ASSIGNMENT: Write the data below out exactly as it stands. Do not include the pictures.

[Source texts of formatted documents]
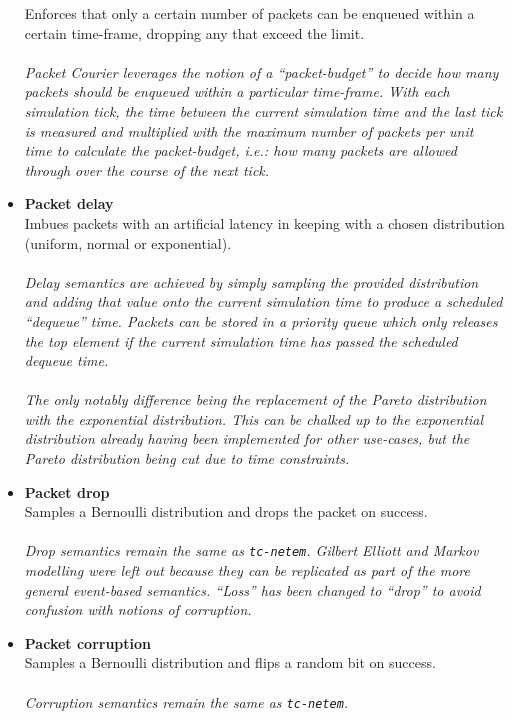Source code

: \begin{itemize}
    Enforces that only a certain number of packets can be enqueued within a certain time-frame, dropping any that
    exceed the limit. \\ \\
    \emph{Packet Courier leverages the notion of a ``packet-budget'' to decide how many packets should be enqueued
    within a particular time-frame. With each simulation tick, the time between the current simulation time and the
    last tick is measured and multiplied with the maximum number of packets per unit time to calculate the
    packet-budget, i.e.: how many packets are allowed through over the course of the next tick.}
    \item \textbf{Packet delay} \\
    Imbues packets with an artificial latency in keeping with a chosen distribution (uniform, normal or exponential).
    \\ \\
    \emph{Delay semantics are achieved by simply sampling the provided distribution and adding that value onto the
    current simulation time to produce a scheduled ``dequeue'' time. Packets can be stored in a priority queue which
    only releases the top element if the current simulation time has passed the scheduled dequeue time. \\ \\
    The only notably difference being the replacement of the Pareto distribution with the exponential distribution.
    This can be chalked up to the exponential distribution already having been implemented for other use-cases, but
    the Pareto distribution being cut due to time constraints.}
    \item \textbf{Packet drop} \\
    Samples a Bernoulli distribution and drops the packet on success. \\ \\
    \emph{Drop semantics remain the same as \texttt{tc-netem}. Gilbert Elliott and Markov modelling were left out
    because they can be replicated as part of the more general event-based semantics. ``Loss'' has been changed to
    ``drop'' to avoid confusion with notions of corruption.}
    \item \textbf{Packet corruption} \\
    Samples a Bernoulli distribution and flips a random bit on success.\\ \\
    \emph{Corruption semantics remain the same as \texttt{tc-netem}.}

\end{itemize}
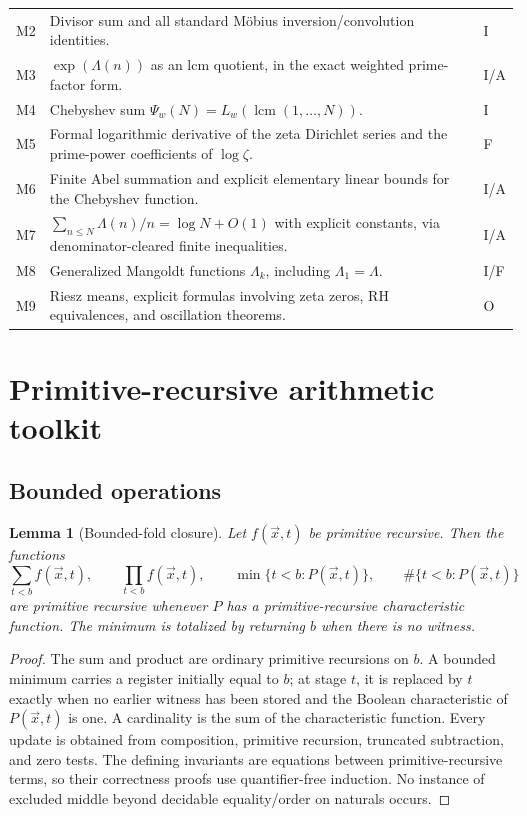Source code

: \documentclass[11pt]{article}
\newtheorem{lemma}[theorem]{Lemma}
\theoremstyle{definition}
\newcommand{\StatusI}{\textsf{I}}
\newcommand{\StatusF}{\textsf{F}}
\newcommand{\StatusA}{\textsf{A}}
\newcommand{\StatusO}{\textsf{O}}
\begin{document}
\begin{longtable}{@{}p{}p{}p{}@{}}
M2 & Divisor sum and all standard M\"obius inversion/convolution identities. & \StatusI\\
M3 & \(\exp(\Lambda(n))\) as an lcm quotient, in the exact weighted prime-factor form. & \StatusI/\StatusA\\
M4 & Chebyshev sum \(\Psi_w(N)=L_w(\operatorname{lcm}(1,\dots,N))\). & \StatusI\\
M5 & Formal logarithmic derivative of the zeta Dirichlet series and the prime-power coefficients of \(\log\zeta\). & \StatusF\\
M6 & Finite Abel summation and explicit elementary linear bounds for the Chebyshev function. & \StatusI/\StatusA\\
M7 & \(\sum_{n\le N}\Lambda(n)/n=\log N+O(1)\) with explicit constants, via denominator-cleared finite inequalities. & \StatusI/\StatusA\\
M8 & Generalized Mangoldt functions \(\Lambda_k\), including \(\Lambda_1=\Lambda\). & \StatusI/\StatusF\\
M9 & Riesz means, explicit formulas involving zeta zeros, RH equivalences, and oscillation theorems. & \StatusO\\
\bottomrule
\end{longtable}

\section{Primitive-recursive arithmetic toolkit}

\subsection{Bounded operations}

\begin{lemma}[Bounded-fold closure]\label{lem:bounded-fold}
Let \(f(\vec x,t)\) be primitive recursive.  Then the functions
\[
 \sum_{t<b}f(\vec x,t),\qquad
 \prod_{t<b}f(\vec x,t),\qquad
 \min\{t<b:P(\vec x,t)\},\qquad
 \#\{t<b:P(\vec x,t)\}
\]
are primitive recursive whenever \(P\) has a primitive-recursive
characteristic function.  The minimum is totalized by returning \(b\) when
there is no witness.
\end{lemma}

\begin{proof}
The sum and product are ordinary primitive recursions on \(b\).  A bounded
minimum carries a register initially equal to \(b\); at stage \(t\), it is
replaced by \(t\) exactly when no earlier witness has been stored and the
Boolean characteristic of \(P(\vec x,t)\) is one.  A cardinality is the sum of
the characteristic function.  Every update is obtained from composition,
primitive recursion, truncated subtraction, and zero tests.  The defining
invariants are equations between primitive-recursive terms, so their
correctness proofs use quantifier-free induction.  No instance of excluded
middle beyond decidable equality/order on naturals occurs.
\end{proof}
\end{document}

RESULT OF THE EXERCISE:
Source code

: \begin{itemize}
    Enforces that only a certain number of packets can be enqueued within a certain time-frame, dropping any that
    exceed the limit. \\ \\
    \emph{Packet Courier leverages the notion of a ``packet-budget'' to decide how many packets should be enqueued
    within a particular time-frame. With each simulation tick, the time between the current simulation time and the
    last tick is measured and multiplied with the maximum number of packets per unit time to calculate the
    packet-budget, i.e.: how many packets are allowed through over the course of the next tick.}
    \item \textbf{Packet delay} \\
    Imbues packets with an artificial latency in keeping with a chosen distribution (uniform, normal or exponential).
    \\ \\
    \emph{Delay semantics are achieved by simply sampling the provided distribution and adding that value onto the
    current simulation time to produce a scheduled ``dequeue'' time. Packets can be stored in a priority queue which
    only releases the top element if the current simulation time has passed the scheduled dequeue time. \\ \\
    The only notably difference being the replacement of the Pareto distribution with the exponential distribution.
    This can be chalked up to the exponential distribution already having been implemented for other use-cases, but
    the Pareto distribution being cut due to time constraints.}
    \item \textbf{Packet drop} \\
    Samples a Bernoulli distribution and drops the packet on success. \\ \\
    \emph{Drop semantics remain the same as \texttt{tc-netem}. Gilbert Elliott and Markov modelling were left out
    because they can be replicated as part of the more general event-based semantics. ``Loss'' has been changed to
    ``drop'' to avoid confusion with notions of corruption.}
    \item \textbf{Packet corruption} \\
    Samples a Bernoulli distribution and flips a random bit on success.\\ \\
    \emph{Corruption semantics remain the same as \texttt{tc-netem}.}

\end{itemize}
Source code

: \documentclass[11pt]{article}
\newtheorem{lemma}[theorem]{Lemma}
\theoremstyle{definition}
\newcommand{\StatusI}{\textsf{I}}
\newcommand{\StatusF}{\textsf{F}}
\newcommand{\StatusA}{\textsf{A}}
\newcommand{\StatusO}{\textsf{O}}
\begin{document}
\begin{longtable}{@{}p{}p{}p{}@{}}
M2 & Divisor sum and all standard M\"obius inversion/convolution identities. & \StatusI\\
M3 & \(\exp(\Lambda(n))\) as an lcm quotient, in the exact weighted prime-factor form. & \StatusI/\StatusA\\
M4 & Chebyshev sum \(\Psi_w(N)=L_w(\operatorname{lcm}(1,\dots,N))\). & \StatusI\\
M5 & Formal logarithmic derivative of the zeta Dirichlet series and the prime-power coefficients of \(\log\zeta\). & \StatusF\\
M6 & Finite Abel summation and explicit elementary linear bounds for the Chebyshev function. & \StatusI/\StatusA\\
M7 & \(\sum_{n\le N}\Lambda(n)/n=\log N+O(1)\) with explicit constants, via denominator-cleared finite inequalities. & \StatusI/\StatusA\\
M8 & Generalized Mangoldt functions \(\Lambda_k\), including \(\Lambda_1=\Lambda\). & \StatusI/\StatusF\\
M9 & Riesz means, explicit formulas involving zeta zeros, RH equivalences, and oscillation theorems. & \StatusO\\
\bottomrule
\end{longtable}

\section{Primitive-recursive arithmetic toolkit}

\subsection{Bounded operations}

\begin{lemma}[Bounded-fold closure]\label{lem:bounded-fold}
Let \(f(\vec x,t)\) be primitive recursive.  Then the functions
\[
 \sum_{t<b}f(\vec x,t),\qquad
 \prod_{t<b}f(\vec x,t),\qquad
 \min\{t<b:P(\vec x,t)\},\qquad
 \#\{t<b:P(\vec x,t)\}
\]
are primitive recursive whenever \(P\) has a primitive-recursive
characteristic function.  The minimum is totalized by returning \(b\) when
there is no witness.
\end{lemma}

\begin{proof}
The sum and product are ordinary primitive recursions on \(b\).  A bounded
minimum carries a register initially equal to \(b\); at stage \(t\), it is
replaced by \(t\) exactly when no earlier witness has been stored and the
Boolean characteristic of \(P(\vec x,t)\) is one.  A cardinality is the sum of
the characteristic function.  Every update is obtained from composition,
primitive recursion, truncated subtraction, and zero tests.  The defining
invariants are equations between primitive-recursive terms, so their
correctness proofs use quantifier-free induction.  No instance of excluded
middle beyond decidable equality/order on naturals occurs.
\end{proof}
\end{document}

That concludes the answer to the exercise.